License: MIT + file LICENSE
Depends: R (≥ 4.0.0)
Imports: stats, graphics, grDevices, utils, ggplot2, forecast, tvReg, lme4, depmixS4, reshape2, rlang
Suggests: testthat (≥ 3.0.0), knitr, rmarkdown
Config/testthat/edition: 3
Encoding: UTF-8
Language: en-US
RoxygenNote: 7.3.3
VignetteBuilder: knitr
NeedsCompilation: no
Packaged: 2026-05-05 17:16:50 UTC; 30017827
Author: Shikhar Tyagi ORCID iD [aut, cre], Arvind Pandey [aut]
Maintainer: Shikhar Tyagi <shikhar1093tyagi@gmail.com>
Repository: CRAN
Date/Publication: 2026-05-11 18:20:02 UTC

ArvindSt: Five Novel Stochastic Regression Models with Arvind-Distributed Errors and Effects

Description

Implements the 'Arvind' distribution and five novel stochastic regression models that replace the traditional Gaussian error assumption with 'Arvind'-distributed errors. The 'Arvind' distribution is a flexible single-parameter continuous distribution on the positive real line characterised by a polynomial numerator with Gaussian-type decay. The package provides complete distribution functions (darvind(), parvind(), qarvind(), rarvind()), maximum likelihood estimation via fit_arvind_mle(), and five model-fitting routines: Random Walk on Coefficients via fit_rw1(), Time-Varying Coefficient Linear Model via fit_tvlm(), Simulation-Extrapolation via fit_simex(), Mixed-Effects Regression via fit_mixed(), and Regime-Switching Hidden Markov Model via fit_hmm(). Additionally provides Monte Carlo forecasting with prediction intervals via forecast_arvind(), comprehensive goodness-of-fit diagnostics (21 metrics and 25 plots) via diagnostics_arvind() and plot_arvind(), k-fold and rolling-window cross-validation via cv_arvind(), and unified model comparison via summary_arvind().
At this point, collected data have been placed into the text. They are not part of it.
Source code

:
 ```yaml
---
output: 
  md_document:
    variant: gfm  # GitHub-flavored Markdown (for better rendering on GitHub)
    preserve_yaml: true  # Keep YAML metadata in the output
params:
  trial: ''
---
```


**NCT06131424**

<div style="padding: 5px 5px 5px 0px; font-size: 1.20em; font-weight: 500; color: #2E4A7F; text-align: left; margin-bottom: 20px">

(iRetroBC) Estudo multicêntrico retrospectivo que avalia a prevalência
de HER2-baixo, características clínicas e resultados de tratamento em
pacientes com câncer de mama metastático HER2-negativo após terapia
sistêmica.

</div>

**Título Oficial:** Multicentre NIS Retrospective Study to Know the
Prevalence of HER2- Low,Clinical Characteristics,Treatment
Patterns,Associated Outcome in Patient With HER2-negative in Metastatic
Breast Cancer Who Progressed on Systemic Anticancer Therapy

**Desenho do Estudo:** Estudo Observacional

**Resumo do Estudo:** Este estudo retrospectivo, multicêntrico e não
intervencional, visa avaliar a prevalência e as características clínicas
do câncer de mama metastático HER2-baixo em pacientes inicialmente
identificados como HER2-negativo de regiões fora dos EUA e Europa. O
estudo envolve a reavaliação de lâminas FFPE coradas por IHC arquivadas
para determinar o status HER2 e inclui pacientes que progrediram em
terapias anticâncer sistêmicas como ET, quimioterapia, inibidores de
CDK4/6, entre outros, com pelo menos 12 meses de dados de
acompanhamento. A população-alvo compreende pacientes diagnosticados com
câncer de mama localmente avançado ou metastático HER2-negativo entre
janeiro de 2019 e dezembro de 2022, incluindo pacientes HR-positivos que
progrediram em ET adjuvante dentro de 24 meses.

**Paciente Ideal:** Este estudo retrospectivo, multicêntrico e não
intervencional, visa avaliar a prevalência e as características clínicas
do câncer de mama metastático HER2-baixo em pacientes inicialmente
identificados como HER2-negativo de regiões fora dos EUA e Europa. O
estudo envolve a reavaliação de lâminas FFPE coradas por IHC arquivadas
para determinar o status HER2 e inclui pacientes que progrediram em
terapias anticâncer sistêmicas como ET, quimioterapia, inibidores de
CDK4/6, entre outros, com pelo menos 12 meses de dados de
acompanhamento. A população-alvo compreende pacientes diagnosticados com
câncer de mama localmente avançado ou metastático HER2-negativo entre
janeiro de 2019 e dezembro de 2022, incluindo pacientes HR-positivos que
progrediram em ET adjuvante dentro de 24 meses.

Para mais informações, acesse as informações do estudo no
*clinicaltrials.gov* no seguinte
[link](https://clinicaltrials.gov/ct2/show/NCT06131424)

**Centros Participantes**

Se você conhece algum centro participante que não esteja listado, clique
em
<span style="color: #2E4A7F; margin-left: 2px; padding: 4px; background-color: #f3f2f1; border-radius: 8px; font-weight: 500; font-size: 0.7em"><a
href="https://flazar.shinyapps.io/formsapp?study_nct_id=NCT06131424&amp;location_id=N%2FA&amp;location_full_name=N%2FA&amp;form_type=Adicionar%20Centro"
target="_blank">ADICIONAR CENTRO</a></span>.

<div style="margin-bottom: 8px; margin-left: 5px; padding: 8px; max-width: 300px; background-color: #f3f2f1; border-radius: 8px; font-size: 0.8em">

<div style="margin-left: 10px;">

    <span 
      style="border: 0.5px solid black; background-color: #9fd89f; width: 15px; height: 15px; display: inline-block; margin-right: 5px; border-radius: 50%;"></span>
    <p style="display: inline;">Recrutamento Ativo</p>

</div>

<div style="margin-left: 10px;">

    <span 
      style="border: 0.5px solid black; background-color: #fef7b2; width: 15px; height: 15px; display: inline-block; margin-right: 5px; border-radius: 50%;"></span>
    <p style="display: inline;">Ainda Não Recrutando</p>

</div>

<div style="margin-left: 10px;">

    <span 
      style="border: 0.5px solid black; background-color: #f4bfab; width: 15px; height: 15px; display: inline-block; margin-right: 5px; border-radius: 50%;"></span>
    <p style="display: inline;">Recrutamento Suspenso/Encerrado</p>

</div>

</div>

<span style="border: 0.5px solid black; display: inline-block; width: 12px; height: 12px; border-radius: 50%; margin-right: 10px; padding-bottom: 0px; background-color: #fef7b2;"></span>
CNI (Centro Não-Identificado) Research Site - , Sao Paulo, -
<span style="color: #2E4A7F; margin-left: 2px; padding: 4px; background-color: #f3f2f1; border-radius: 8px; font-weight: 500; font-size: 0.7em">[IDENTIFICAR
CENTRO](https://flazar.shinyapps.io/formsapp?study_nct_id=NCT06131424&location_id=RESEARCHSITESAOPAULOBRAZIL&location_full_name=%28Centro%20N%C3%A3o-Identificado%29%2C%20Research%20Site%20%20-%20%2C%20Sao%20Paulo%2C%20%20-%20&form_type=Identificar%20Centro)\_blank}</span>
For more details see Pandey, Singh, Tyagi, and Tyagi (2024), "Modelling climate, COVID-19, and reliability data: A new continuous lifetime model under different methods of estimation", 'Statistics and Applications', 22(2).

Author(s)

Maintainer: Shikhar Tyagi shikhar1093tyagi@gmail.com (ORCID)

Authors:

References

Pandey, A., Singh, R.P., Tyagi, S., and Tyagi, A. (2024). Modelling climate, COVID-19, and reliability data: A new continuous lifetime model under different methods of estimation. Statistics and Applications, 22(2).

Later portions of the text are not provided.